My father’s weekend meeting threat clung to my insides like a bad breakfast, and I wanted nothing more than to leave and go on a hunt for this elusive contract buyer. Dealing with my family’s unrest wouldn’t keep me alive, although ignoring it certainly wouldn’t help my situation if I did manage to survive. My father had a way to make everything difficult, and ignoring his demands would definitely hurt in the long run.
Samson didn’t turn to look at me when I jerked the door open, and even after collapsing into my chair, he didn’t acknowledge me for another three minutes. He didn’t talk much, but the person on the other side of the phone had a lot to say. I drummed my manicured nails on the desk until he hung up.
“Cliff called in some favors and put out feelers for any news on your contract.” Samson tucked the phone in his coat pocket and pulled his feet down from the desk, scraping the dried dirt caked on his soles along the edge. He must’ve noticed my grimace because a few seconds later he swept the residual mud off onto the carpet instead. “He also gave me the schedule for someone we need to go see.”
“Who do we need to see?” I asked and propped my chin in my hands.
“Vee.”
“Vee?”
“Short for Vashti. But call her that and she’ll shoot you.”
I gaped. “Then why do we need to see this Vee person?”

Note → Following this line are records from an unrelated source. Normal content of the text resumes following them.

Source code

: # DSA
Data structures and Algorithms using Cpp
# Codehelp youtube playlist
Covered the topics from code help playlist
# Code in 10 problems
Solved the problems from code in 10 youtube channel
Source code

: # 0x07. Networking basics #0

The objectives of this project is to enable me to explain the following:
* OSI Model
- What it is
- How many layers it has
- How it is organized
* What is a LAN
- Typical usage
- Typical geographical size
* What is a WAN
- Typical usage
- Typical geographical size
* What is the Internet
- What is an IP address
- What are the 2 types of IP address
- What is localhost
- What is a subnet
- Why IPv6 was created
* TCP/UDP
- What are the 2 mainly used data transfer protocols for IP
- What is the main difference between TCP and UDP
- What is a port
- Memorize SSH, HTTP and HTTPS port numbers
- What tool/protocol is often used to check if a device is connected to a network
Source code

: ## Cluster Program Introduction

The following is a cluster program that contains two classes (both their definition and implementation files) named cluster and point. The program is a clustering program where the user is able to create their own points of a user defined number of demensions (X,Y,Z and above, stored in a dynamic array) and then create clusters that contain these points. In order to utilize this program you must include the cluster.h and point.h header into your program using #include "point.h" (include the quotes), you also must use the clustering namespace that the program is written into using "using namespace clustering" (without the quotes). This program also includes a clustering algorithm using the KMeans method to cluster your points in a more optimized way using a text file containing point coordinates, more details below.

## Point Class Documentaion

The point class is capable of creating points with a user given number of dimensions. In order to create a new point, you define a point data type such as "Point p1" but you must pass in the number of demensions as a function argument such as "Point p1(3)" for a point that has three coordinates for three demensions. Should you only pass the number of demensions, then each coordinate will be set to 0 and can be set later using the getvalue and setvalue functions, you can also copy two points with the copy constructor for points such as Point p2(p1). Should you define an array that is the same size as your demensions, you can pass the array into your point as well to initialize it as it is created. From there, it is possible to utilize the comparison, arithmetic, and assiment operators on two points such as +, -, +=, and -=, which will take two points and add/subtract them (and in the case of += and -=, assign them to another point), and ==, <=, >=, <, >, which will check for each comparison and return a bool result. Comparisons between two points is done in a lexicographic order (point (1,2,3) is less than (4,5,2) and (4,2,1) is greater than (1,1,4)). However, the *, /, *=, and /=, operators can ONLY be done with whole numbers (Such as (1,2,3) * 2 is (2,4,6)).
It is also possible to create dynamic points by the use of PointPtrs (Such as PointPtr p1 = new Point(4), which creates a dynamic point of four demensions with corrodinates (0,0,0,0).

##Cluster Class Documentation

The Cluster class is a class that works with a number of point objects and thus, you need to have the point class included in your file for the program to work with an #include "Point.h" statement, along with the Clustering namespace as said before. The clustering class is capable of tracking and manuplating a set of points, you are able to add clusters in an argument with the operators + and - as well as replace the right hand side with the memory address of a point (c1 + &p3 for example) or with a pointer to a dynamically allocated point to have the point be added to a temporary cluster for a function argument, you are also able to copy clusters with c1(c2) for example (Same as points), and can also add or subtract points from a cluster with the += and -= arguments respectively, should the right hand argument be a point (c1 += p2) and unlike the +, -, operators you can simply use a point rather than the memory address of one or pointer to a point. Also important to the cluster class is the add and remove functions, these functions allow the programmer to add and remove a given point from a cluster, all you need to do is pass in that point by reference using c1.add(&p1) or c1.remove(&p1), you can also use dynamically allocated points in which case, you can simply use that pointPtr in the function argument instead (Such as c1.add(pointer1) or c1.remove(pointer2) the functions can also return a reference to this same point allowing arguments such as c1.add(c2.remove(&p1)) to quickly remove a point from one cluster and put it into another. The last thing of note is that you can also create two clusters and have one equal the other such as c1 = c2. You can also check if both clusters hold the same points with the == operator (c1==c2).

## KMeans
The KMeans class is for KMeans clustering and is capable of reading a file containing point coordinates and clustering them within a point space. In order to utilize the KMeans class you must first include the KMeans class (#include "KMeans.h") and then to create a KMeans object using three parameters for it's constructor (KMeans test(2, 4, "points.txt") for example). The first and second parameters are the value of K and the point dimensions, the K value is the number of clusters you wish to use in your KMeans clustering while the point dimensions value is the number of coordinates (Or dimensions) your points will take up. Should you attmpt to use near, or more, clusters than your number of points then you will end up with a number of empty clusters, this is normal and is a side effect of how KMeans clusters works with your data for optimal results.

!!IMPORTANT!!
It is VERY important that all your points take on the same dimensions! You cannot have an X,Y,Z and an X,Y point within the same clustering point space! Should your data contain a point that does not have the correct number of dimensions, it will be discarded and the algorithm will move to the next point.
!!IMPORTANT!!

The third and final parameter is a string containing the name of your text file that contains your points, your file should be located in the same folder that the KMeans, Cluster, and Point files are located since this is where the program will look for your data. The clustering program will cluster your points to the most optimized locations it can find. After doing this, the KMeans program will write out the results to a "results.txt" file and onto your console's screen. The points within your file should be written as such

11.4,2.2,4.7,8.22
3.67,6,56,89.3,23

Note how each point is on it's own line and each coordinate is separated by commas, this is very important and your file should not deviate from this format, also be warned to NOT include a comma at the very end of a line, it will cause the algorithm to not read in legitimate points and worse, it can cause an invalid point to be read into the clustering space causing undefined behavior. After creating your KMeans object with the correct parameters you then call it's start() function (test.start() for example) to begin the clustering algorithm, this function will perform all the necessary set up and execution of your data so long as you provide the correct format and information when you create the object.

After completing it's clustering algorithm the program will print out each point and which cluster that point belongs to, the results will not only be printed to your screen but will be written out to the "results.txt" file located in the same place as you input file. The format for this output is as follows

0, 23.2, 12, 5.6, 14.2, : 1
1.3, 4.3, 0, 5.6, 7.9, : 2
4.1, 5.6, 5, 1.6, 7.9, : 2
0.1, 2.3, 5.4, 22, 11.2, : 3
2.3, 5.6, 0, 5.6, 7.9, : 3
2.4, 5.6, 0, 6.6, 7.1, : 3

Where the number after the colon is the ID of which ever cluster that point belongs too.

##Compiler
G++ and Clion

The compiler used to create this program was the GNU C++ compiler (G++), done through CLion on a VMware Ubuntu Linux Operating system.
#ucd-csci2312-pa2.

“She’s pretty high up in Circle Seven.” Samson rubbed the side of his neck. Thanks to the fluorescents, a thin white scar glinted right under his chin. He had a little stubble growing along his jaw and throat, and a distinct white line ran through it. How had that happened?
“Circle Seven?” I asked instead.
“That’s what…” Samson made a face. “I can’t talk about it here.”
Too many eyes. Too many ears. Too many opportunities for mistakes.
“Call me crazy, but I feel like paying her a visit would only end with me…you know.” I dragged a thumb across my neck and winced. He could tell me more about Circle Seven later.
“Nah. She’s only loyal to my old boss if it makes her money.” He reached into his jacket pocket and pulled out his pack of cigarettes. “Can I smoke in here?”
“Absolutely not.” Not only did it stink, but it would set off the smoke alarm. Samson scowled. “Wouldn’t fulfilling the contract make her money?”
“Not enough to get her attention.” His knee bounced, and he turned the cigarette box around in his hand. My heart plummeted into my stomach as the dots connected.
“A million dollars wouldn’t get her attention?”
“No, and we’re old friends. She won’t get involved with anything I’m doing.” Samson’s nose scrunched up a bit, and I couldn’t help but wonder about their history. “Are you sure I can’t smoke here?”
“Very.”
Samson heaved an exaggerated sigh. He could get mad all he liked. I wasn’t going to subject the janitor or my nostrils to his bad habit. “Vee will be in town tonight. We can pay her a visit.”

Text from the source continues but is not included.